• Activity: The expected output is the data below, character for character, without its pictures.

• Extracted entries:
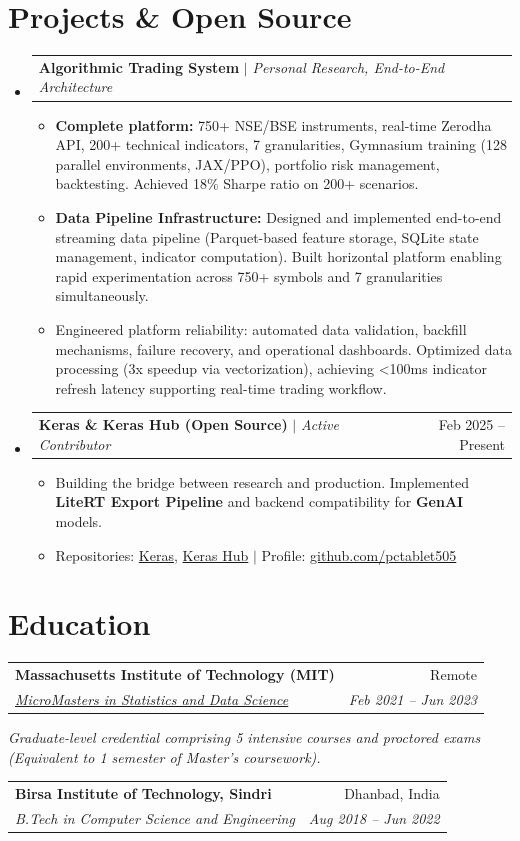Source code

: \documentclass[10pt, letterpaper]{article}
\makeatletter
\newcommand{\resumeItem}[1]{
  \item\small{
    {#1 \vspace{-2pt}}
  }
}
\newcommand{\resumeSubheading}[4]{
  \vspace{-1pt}\item
    \begin{tabular*}{0.98\textwidth}[t]{l@{\extracolsep{\fill}}r}
      \textbf{#1} & {\small\color{darkgray} #2} \\
      \textit{\small#3} & \textit{\small\color{darkgray} #4} \\
    \end{tabular*}\vspace{-7pt}
}
\newcommand{\resumeProjectHeading}[2]{
    \item
    \begin{tabular*}{0.98\textwidth}{l@{\extracolsep{\fill}}r}
      \small#1 & #2 \\
    \end{tabular*}\vspace{-7pt}
}
\newcommand{\resumeSubHeadingListStart}{\begin{itemize}[leftmargin=0.15in, label={}]}
\newcommand{\resumeSubHeadingListEnd}{\end{itemize}}
\newcommand{\resumeItemListStart}{\begin{itemize}}
\newcommand{\resumeItemListEnd}{\end{itemize}\vspace{-5pt}}
\makeatother
\begin{document}
\section{Projects \& Open Source}
  \resumeSubHeadingListStart
    \resumeProjectHeading
      {\textbf{Algorithmic Trading System} $|$ \emph{Personal Research, End-to-End Architecture}}{}
      \resumeItemListStart
        \resumeItem{\textbf{Complete platform:} 750+ NSE/BSE instruments, real-time Zerodha API, 200+ technical indicators, 7 granularities, Gymnasium training (128 parallel environments, JAX/PPO), portfolio risk management, backtesting. Achieved 18\% Sharpe ratio on 200+ scenarios.}
        \resumeItem{\textbf{Data Pipeline Infrastructure:} Designed and implemented end-to-end streaming data pipeline (Parquet-based feature storage, SQLite state management, indicator computation). Built horizontal platform enabling rapid experimentation across 750+ symbols and 7 granularities simultaneously.}
        \resumeItem{Engineered platform reliability: automated data validation, backfill mechanisms, failure recovery, and operational dashboards. Optimized data processing (3x speedup via vectorization), achieving <100ms indicator refresh latency supporting real-time trading workflow.}
      \resumeItemListEnd

    \resumeProjectHeading
      {\textbf{Keras \& Keras Hub (Open Source)} $|$ \emph{Active Contributor}}{Feb 2025 -- Present}
      \resumeItemListStart
        \resumeItem{Building the bridge between research and production. Implemented \textbf{LiteRT Export Pipeline} and backend compatibility for \textbf{GenAI} models.}
        \resumeItem{Repositories: \href{https://github.com/keras-team/keras}{Keras}, \href{https://github.com/keras-team/keras-hub}{Keras Hub} $|$ Profile: \href{https://github.com/pctablet505}{\color{midnightblue}github.com/pctablet505}}
      \resumeItemListEnd
      
  \resumeSubHeadingListEnd

\section{Education}
  \resumeSubHeadingListStart
    \resumeSubheading
      {Massachusetts Institute of Technology (MIT)}{Remote}
      {\href{https://micromasters.mit.edu/ds}{MicroMasters in Statistics and Data Science}}{Feb 2021 -- Jun 2023}
      \vspace{-4pt}
      \small{\item{\textit{Graduate-level credential comprising 5 intensive courses and proctored exams (Equivalent to 1 semester of Master's coursework).}}}
    \resumeSubheading
      {Birsa Institute of Technology, Sindri}{Dhanbad, India}
      {B.Tech in Computer Science and Engineering}{Aug 2018 -- Jun 2022}
  \resumeSubHeadingListEnd
\end{document}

• Task output:
Source code

: \documentclass[10pt, letterpaper]{article}
\makeatletter
\newcommand{\resumeItem}[1]{
  \item\small{
    {#1 \vspace{-2pt}}
  }
}
\newcommand{\resumeSubheading}[4]{
  \vspace{-1pt}\item
    \begin{tabular*}{0.98\textwidth}[t]{l@{\extracolsep{\fill}}r}
      \textbf{#1} & {\small\color{darkgray} #2} \\
      \textit{\small#3} & \textit{\small\color{darkgray} #4} \\
    \end{tabular*}\vspace{-7pt}
}
\newcommand{\resumeProjectHeading}[2]{
    \item
    \begin{tabular*}{0.98\textwidth}{l@{\extracolsep{\fill}}r}
      \small#1 & #2 \\
    \end{tabular*}\vspace{-7pt}
}
\newcommand{\resumeSubHeadingListStart}{\begin{itemize}[leftmargin=0.15in, label={}]}
\newcommand{\resumeSubHeadingListEnd}{\end{itemize}}
\newcommand{\resumeItemListStart}{\begin{itemize}}
\newcommand{\resumeItemListEnd}{\end{itemize}\vspace{-5pt}}
\makeatother
\begin{document}
\section{Projects \& Open Source}
  \resumeSubHeadingListStart
    \resumeProjectHeading
      {\textbf{Algorithmic Trading System} $|$ \emph{Personal Research, End-to-End Architecture}}{}
      \resumeItemListStart
        \resumeItem{\textbf{Complete platform:} 750+ NSE/BSE instruments, real-time Zerodha API, 200+ technical indicators, 7 granularities, Gymnasium training (128 parallel environments, JAX/PPO), portfolio risk management, backtesting. Achieved 18\% Sharpe ratio on 200+ scenarios.}
        \resumeItem{\textbf{Data Pipeline Infrastructure:} Designed and implemented end-to-end streaming data pipeline (Parquet-based feature storage, SQLite state management, indicator computation). Built horizontal platform enabling rapid experimentation across 750+ symbols and 7 granularities simultaneously.}
        \resumeItem{Engineered platform reliability: automated data validation, backfill mechanisms, failure recovery, and operational dashboards. Optimized data processing (3x speedup via vectorization), achieving <100ms indicator refresh latency supporting real-time trading workflow.}
      \resumeItemListEnd

    \resumeProjectHeading
      {\textbf{Keras \& Keras Hub (Open Source)} $|$ \emph{Active Contributor}}{Feb 2025 -- Present}
      \resumeItemListStart
        \resumeItem{Building the bridge between research and production. Implemented \textbf{LiteRT Export Pipeline} and backend compatibility for \textbf{GenAI} models.}
        \resumeItem{Repositories: \href{https://github.com/keras-team/keras}{Keras}, \href{https://github.com/keras-team/keras-hub}{Keras Hub} $|$ Profile: \href{https://github.com/pctablet505}{\color{midnightblue}github.com/pctablet505}}
      \resumeItemListEnd
      
  \resumeSubHeadingListEnd

\section{Education}
  \resumeSubHeadingListStart
    \resumeSubheading
      {Massachusetts Institute of Technology (MIT)}{Remote}
      {\href{https://micromasters.mit.edu/ds}{MicroMasters in Statistics and Data Science}}{Feb 2021 -- Jun 2023}
      \vspace{-4pt}
      \small{\item{\textit{Graduate-level credential comprising 5 intensive courses and proctored exams (Equivalent to 1 semester of Master's coursework).}}}
    \resumeSubheading
      {Birsa Institute of Technology, Sindri}{Dhanbad, India}
      {B.Tech in Computer Science and Engineering}{Aug 2018 -- Jun 2022}
  \resumeSubHeadingListEnd
\end{document}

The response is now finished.